- Bouka Weré ambush: Part of Mali War
| Date | June 14, 2020 |
| Location | Bouka Weré, Mali |
| Result | JNIM victory |

Belligerents
- Mali: Jama'at Nasr al-Islam wal Muslimin

Strength
- 64+ soldiers 16 vehicles: Unknown

Casualties and losses
- 27 killed 13 vehicles: None

= Bouka Weré ambush =

On June 14, 2020, dozens of Malian soldiers were killed in an ambush perpetrated by the al-Qaeda linked group Jama'at Nasr al-Islam wal Muslimin (JNIM). The attack was one of the deadliest incidents in recent Malian history, and served as a precursor to the 2020 Malian coup d'état.

== Ambush ==
Two UN peacekeepers were killed on June 13, the day before the attack, near Gao, heightening possibilities of further jihadist attacks. On June 14, a convoy of sixteen vehicles containing 64 Malian soldiers set out from Diabaly, but were ambushed at Bouka Weré. Only twelve soldiers with three vehicles managed to return to the nearest Malian base, located in Goumakoura. One of the vehicles was abandoned after getting stuck trying to return to Goumakoura.

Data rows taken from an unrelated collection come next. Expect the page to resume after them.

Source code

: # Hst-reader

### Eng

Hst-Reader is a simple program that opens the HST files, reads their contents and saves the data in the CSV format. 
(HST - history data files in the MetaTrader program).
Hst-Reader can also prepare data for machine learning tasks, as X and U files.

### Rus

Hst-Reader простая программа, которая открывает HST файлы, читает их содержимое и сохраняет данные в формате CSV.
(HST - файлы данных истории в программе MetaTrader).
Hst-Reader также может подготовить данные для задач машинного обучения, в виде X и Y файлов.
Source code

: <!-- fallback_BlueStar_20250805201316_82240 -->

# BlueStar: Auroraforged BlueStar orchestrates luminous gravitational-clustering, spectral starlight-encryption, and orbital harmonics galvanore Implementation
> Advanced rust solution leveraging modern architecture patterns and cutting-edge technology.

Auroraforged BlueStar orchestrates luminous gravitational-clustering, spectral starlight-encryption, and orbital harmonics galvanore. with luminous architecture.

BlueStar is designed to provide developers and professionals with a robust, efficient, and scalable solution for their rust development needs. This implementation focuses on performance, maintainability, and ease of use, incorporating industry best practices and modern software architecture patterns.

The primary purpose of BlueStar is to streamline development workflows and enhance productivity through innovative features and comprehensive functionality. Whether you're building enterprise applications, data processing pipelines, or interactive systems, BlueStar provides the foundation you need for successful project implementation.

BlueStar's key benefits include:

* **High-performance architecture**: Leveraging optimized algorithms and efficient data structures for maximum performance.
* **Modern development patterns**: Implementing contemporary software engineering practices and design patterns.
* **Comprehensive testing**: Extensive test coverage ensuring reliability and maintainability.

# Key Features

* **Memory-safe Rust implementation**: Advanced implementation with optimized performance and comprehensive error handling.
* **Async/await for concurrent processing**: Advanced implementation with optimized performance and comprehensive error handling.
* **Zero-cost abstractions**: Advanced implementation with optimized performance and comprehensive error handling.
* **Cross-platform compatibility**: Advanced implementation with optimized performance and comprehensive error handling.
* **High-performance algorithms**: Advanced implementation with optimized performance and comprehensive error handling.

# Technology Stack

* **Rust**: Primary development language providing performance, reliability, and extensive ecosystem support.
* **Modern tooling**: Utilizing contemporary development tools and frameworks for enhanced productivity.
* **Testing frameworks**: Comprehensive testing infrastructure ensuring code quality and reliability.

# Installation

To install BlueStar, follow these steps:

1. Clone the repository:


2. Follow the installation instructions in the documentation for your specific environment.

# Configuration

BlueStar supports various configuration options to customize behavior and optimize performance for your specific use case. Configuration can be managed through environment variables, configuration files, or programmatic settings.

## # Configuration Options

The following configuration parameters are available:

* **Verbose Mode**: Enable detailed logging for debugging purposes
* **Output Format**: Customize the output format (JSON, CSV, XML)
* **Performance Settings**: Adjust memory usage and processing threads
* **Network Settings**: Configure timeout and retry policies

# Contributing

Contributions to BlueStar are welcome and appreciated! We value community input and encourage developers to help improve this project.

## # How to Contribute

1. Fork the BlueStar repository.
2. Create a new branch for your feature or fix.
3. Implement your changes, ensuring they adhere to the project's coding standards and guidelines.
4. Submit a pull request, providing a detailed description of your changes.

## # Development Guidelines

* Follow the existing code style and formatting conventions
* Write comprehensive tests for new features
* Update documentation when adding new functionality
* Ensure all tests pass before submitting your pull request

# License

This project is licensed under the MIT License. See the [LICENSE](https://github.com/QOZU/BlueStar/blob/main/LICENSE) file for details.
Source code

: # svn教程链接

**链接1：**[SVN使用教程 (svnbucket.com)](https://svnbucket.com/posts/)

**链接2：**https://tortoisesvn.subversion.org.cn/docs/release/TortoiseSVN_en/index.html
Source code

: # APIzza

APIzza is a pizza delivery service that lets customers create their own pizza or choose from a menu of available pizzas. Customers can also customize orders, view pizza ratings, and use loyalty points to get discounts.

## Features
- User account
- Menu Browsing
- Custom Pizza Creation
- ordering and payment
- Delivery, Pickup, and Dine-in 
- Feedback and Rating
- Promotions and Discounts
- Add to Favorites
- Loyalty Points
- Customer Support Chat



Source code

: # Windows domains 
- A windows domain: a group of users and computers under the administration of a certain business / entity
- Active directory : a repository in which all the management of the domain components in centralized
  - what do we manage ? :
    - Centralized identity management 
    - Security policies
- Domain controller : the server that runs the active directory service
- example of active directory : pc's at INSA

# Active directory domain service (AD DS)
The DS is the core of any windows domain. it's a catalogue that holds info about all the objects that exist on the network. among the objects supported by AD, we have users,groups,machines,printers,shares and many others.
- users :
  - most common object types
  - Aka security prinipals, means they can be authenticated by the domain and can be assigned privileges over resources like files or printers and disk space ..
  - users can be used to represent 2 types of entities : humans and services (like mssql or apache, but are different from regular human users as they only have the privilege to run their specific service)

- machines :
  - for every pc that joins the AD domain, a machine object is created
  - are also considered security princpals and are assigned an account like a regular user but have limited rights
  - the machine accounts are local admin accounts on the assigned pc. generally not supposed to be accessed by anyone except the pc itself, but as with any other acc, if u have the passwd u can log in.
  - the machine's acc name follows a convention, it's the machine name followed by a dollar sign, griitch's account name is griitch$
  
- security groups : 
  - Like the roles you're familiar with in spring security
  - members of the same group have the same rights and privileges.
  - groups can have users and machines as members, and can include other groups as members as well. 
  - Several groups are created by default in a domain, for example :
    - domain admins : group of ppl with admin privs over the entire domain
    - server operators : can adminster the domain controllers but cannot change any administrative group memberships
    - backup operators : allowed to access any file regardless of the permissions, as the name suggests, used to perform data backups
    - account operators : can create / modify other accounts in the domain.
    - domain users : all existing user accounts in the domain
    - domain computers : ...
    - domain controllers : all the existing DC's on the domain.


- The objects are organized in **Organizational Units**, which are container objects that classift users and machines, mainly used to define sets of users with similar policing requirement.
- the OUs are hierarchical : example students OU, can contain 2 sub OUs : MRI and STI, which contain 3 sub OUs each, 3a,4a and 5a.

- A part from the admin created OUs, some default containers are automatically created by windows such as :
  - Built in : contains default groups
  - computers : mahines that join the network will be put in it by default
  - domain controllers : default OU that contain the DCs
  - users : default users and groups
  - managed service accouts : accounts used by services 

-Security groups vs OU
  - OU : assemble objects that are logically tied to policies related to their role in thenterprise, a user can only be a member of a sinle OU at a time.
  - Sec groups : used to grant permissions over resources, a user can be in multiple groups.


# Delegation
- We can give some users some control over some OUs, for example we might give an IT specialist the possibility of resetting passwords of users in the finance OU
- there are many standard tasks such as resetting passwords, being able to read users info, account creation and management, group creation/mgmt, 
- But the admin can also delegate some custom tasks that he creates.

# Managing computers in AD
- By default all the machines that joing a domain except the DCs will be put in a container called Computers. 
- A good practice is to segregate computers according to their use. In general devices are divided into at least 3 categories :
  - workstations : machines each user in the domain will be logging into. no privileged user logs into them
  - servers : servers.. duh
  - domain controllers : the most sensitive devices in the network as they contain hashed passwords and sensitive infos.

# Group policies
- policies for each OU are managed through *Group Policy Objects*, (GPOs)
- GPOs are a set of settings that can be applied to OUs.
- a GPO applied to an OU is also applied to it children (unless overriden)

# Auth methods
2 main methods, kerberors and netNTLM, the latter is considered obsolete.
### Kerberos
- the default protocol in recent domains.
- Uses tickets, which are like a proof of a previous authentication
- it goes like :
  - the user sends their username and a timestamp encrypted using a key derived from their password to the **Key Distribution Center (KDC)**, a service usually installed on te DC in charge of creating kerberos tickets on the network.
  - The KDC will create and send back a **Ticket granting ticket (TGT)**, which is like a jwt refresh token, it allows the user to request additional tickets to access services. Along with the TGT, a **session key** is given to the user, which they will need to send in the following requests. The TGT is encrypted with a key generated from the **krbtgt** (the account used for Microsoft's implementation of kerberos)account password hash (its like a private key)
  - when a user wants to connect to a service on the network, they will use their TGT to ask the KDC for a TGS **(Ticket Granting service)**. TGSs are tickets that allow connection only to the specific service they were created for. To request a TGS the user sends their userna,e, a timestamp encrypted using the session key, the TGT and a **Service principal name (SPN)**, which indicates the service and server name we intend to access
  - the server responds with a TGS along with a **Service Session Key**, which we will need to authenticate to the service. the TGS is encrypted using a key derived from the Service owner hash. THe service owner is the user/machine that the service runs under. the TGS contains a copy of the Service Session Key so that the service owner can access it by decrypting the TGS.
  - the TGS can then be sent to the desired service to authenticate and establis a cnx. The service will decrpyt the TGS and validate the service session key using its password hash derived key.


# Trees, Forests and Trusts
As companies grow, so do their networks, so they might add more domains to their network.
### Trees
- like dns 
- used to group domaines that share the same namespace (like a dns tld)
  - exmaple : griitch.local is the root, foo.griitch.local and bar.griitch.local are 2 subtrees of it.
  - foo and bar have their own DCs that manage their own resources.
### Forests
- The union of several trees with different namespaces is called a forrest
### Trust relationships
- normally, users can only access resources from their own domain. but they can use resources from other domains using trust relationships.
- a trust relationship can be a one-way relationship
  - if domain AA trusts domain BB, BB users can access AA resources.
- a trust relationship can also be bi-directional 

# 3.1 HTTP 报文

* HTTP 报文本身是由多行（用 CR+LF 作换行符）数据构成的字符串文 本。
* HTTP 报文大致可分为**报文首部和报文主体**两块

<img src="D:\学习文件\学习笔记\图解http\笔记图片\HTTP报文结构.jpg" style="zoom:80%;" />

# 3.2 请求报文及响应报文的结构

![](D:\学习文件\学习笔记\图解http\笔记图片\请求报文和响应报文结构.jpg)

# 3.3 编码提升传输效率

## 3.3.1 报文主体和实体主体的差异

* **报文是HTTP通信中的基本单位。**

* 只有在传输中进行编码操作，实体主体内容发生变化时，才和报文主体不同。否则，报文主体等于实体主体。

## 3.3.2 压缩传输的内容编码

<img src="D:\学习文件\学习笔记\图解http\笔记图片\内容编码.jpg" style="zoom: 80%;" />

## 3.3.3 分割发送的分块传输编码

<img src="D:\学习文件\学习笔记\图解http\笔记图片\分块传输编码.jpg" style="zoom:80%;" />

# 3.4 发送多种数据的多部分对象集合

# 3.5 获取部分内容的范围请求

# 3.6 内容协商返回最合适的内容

== Casualties and aftermath ==
Initially, the Malian government stated that twenty-four soldiers were killed and eight survivors were recovered. Military officials in the area believed up to forty soldiers were killed at first, but later estimates showed twenty-seven were killed and five soldiers were missing. There is no information regarding the losses or personnel of the JNIM militants.

Protest leaders against Malian president IBK called for further protests and larger turnouts in the wake of the attack.